İçeriden üzerime dikilen yüzlerce gözlerin çekici bakışları elimde olmayarak beni sürüklüyor. Benim olmayan adımlarla gayri ihtiyarı yürüyorum.
O sırada, parmaklıklı merdivenlerle çıkılan binanın merdivenlerinden inen kısa boylu, ince yapılı bir Mülazım
ile (Teğmen) karşılaşıyorum.
Başı omuzları üzerinde sağa sola kendiliğinden sallanan sinirli bir Subay.
Tecrithane Kumandanı imiş.
Elimden zarf'ı alıyor.
İnce ve sert bir sesle, kayıt için Kalem'e gitmekliğimi bildiriyor.
Artık kaydedildim.
Böylelikle akşam da oldu.
Ne yatacak bir yer gösteren var, ne de hal hatır soran.
Vaziyeti derhal kavrıyorum.
Aç kalmamak için kapıdaki helvacı'ya koşuyorum.
Ekmekle bir az helvayı kağıda sardırarak yanımda alıkoyuyorum.
O gün, benim gibi gelen iki arkadaş da aynı durumdalar.

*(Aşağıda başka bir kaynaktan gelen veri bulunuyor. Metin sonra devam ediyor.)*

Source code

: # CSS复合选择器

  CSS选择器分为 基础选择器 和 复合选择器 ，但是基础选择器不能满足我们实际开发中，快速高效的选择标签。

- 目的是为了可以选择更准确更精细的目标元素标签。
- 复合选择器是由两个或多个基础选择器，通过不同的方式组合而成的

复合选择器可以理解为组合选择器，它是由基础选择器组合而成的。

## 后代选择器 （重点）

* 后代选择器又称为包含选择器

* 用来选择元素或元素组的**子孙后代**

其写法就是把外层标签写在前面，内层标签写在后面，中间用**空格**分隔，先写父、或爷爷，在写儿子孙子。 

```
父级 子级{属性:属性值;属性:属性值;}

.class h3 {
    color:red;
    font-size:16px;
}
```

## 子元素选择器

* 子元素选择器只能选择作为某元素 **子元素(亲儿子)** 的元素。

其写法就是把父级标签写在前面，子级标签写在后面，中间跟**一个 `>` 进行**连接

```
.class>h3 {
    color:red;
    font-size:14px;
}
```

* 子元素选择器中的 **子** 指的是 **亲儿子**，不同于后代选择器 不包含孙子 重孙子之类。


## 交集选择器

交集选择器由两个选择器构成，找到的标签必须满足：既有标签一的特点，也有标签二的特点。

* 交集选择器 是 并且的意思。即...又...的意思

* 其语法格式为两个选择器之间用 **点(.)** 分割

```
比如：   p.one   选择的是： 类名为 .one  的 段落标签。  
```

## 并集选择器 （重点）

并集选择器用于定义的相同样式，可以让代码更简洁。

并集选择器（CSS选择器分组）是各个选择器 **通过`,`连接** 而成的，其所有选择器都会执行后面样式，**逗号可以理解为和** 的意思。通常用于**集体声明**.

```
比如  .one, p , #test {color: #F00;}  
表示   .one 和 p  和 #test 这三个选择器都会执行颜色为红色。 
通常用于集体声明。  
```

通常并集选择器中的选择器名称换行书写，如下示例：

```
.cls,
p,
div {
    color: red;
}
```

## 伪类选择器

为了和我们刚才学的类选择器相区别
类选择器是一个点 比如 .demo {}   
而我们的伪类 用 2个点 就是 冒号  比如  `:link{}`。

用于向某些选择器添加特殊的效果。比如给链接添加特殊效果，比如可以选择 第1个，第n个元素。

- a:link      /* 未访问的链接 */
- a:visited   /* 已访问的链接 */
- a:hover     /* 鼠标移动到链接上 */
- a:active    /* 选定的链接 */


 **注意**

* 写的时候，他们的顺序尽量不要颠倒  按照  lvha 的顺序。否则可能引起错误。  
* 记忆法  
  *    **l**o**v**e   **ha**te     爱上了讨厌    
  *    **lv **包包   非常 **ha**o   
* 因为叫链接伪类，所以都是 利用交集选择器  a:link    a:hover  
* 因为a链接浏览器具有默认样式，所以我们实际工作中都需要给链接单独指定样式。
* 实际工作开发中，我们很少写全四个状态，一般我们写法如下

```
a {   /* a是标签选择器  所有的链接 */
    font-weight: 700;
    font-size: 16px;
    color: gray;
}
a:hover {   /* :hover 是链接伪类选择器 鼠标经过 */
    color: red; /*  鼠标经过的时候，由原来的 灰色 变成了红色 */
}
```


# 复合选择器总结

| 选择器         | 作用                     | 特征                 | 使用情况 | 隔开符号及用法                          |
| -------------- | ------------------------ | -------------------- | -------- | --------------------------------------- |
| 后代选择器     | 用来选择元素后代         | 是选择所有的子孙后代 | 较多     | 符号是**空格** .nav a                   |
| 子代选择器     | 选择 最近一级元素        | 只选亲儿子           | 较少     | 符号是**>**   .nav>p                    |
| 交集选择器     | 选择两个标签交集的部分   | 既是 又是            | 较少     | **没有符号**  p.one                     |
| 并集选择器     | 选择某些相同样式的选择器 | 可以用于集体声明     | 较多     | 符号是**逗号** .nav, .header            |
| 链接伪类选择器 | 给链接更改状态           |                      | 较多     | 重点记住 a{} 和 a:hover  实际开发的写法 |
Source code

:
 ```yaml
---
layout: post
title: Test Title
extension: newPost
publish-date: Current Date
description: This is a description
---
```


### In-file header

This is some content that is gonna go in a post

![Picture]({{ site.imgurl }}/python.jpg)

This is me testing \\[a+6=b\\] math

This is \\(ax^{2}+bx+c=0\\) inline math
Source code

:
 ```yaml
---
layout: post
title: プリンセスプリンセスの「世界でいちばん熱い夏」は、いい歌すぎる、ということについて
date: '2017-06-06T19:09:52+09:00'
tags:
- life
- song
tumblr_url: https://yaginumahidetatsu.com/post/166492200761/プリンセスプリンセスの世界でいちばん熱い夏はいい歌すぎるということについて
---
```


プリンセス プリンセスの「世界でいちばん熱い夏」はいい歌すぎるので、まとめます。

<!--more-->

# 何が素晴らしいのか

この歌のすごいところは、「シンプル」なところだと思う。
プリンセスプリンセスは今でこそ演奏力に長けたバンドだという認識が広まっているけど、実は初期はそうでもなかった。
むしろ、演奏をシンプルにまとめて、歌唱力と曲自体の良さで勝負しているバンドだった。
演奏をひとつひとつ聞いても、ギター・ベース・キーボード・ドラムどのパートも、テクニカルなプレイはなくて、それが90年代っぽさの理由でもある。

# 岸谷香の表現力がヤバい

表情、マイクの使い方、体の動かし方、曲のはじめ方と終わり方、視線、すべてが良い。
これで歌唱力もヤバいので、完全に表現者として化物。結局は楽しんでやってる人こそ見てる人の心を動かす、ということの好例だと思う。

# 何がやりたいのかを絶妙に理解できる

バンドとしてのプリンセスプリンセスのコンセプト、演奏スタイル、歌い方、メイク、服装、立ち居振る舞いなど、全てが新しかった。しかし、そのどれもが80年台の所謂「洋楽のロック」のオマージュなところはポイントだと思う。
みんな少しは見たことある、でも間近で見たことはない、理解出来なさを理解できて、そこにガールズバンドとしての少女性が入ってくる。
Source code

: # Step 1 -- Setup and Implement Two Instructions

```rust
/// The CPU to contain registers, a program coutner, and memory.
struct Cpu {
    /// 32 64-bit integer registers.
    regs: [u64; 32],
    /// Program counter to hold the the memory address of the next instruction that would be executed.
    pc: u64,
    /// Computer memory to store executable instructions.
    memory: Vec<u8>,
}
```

Kırılan hayallerinin boş çerçevelerinden hakikati bütün çıplaklığı ile seyrediyorlar.
Bize, geniş ve camlarının bir kısmı olmayan salon gösterdiler.
Kırık pencerelerden MARMARA görünüyor.
İki Beylik (Battaniye) bulduk.
Pek yakın bir istikbalin 18-19 yaşındaki genç bir Subayı yersiz; yurtsuz, cami avlusunda titreyerek kıvrılmış
bir sefil gibi Nisanın üşütücü gecesinde kırık camlı pencerenin dibine uzanmış, sabahı nasıl yapacağını düşüne düşüne uyumaya çalışıyor.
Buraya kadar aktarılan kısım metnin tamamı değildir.